Here's the missing link in the #MeToo movement

  • As leaders gather at Davos for the World Economic Forum, here's a challenge: start measuring women's contributions to the economy.
  • Data is sorely lacking when it comes how sexual harassment, unequal pay and the gender gap in sectors like STEM affect the global economy.
  • It's time to change that equation.
Photo by Chip Somodevilla
Gates Foundation Co-Chair Melinda Gates

With every new revelation of sexual harassment, we are left with more questions than answers. How did we get here? How do we ensure we never go back? How does harassment affect individual women? How does it affect society?

Recent articles suggest that the economic costs of harassment are staggering. But the data to prove the case ranges from patchy to nonexistent. And that in itself tells us something. We count the things we value, such as the Consumer Price Index, the unemployment rate, and batting averages. It's clear that women's contribution to the economy is not one of those things.

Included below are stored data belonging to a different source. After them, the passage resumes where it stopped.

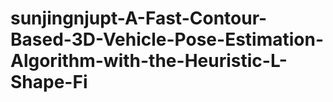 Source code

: # sunjingnjupt-A-Fast-Contour-Based-3D-Vehicle-Pose-Estimation-Algorithm-with-the-Heuristic-L-Shape-Fi
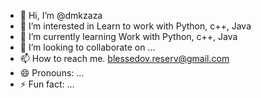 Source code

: - 👋 Hi, I’m @dmkzaza
- 👀 I’m interested in Learn to work with Python, c++, Java
- 🌱 I’m currently learning Work with Python, c++, Java
- 💞️ I’m looking to collaborate on ...
- 📫 How to reach me. blessedov.reserv@gmail.com
- 😄 Pronouns: ...
- ⚡ Fun fact: ...

<!---
dmkzaza/dmkzaza is a ✨ special ✨ repository because its `README.md` (this file) appears on your GitHub profile.
You can click the Preview link to take a look at your changes.
--->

This week, the world's leaders, CEOs, and philanthropists (including my husband) are meeting in Davos, Switzerland at the World Economic Forum. I have a request for them: take concrete steps and develop a plan during your four-day conference to fill these data gaps.

The word "data" conjures up passive images of Greek symbols and banks of buzzing, whirring computers. But the saying "what gets measured gets done" describes succinctly why data is a prerequisite for action.

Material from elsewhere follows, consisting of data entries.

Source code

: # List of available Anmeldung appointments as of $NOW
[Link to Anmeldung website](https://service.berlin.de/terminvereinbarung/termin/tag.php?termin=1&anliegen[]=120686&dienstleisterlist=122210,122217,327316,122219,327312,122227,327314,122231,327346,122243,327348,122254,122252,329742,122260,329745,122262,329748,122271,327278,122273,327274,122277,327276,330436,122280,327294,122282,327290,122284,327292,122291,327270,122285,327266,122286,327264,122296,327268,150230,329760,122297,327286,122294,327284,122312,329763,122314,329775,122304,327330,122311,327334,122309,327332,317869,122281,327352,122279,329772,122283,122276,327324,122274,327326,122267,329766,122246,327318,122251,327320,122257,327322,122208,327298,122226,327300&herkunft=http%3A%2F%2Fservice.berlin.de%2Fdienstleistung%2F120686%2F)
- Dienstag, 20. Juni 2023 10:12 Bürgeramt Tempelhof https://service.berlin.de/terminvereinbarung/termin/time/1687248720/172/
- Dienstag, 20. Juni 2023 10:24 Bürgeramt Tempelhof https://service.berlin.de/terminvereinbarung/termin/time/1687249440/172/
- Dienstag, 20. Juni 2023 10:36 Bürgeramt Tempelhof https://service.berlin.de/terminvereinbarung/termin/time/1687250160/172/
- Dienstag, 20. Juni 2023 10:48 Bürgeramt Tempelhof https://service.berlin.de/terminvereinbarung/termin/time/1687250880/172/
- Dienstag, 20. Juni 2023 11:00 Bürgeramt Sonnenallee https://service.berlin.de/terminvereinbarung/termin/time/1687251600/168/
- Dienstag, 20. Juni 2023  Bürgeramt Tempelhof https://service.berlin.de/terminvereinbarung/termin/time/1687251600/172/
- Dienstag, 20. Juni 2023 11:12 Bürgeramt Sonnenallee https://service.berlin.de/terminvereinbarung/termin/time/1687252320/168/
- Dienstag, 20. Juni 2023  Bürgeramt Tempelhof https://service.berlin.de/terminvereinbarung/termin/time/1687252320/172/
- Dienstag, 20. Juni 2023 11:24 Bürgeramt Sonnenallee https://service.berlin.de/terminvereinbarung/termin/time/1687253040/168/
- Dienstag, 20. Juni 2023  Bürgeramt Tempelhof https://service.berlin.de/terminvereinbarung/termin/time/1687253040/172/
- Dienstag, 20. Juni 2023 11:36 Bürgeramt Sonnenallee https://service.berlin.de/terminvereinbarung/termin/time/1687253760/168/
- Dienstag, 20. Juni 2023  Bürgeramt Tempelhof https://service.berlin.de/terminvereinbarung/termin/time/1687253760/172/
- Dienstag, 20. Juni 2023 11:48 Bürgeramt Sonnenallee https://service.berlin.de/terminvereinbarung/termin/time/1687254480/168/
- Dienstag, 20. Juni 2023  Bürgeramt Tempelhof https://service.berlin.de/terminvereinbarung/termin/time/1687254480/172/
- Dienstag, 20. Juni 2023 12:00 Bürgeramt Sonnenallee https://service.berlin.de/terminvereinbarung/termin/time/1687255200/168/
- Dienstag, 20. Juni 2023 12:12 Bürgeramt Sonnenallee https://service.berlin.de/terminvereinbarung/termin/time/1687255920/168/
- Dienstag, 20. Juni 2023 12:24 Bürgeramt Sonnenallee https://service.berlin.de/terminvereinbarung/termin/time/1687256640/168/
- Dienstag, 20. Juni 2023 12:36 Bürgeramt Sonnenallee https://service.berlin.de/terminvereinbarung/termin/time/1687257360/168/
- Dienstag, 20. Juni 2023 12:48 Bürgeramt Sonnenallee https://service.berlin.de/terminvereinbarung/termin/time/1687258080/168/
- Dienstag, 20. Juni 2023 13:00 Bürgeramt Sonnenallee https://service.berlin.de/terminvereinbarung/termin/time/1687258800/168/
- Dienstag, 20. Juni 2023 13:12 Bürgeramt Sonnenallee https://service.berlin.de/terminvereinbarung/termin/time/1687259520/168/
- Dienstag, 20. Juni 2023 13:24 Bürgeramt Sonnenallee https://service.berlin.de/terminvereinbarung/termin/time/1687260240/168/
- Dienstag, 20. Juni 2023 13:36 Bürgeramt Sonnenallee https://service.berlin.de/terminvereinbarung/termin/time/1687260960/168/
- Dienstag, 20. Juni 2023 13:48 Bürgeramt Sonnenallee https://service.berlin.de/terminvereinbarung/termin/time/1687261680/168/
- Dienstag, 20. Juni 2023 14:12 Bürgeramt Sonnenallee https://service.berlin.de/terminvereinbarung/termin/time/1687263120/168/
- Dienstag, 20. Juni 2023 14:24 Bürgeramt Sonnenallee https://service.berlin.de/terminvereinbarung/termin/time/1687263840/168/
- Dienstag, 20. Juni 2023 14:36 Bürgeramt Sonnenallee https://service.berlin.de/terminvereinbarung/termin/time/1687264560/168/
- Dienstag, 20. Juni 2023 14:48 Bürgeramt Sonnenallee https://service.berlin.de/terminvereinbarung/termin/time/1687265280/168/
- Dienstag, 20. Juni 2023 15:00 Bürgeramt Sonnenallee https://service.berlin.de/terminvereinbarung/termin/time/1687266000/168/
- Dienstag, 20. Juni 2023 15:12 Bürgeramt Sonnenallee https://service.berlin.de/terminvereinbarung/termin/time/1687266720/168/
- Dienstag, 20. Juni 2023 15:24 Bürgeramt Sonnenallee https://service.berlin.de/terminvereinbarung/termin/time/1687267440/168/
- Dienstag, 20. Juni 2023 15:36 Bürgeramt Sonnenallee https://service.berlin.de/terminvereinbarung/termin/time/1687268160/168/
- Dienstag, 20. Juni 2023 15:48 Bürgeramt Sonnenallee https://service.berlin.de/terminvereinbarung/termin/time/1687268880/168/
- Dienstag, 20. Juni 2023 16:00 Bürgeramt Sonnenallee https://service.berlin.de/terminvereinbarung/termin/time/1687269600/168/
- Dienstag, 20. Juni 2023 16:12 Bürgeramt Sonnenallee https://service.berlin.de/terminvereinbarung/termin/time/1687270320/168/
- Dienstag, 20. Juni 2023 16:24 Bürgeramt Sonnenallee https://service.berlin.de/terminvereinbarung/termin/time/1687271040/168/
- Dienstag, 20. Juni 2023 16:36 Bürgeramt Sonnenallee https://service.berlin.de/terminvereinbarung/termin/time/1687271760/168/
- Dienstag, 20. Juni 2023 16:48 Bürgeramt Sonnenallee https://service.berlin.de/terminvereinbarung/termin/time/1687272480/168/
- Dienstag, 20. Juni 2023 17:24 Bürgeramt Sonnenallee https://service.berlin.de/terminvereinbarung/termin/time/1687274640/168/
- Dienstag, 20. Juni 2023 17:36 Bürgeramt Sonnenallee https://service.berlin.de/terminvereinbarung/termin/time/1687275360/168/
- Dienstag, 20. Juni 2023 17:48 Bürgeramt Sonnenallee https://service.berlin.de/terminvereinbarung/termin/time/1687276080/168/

The power of data is to take the invisible and make it visible — and therefore impossible to ignore. "Everybody knows" sexual harassment is "a big problem," but if we learn precisely how big — including how many billions of dollars it steals from the economy every year — it will be addressed a lot faster.

"Everybody knows" sexual harassment is "a big problem," but if we learn precisely how big—including how many billions of dollars it steals from the economy every year—it will be addressed a lot faster.

In fact, the revelations of the past three months are a kind of data. People's stories are qualitative data or, as Brene Brown has put it, "data with a soul."

And like all good data, the #MeToo stories have forced us to reckon with a problem right under our nose.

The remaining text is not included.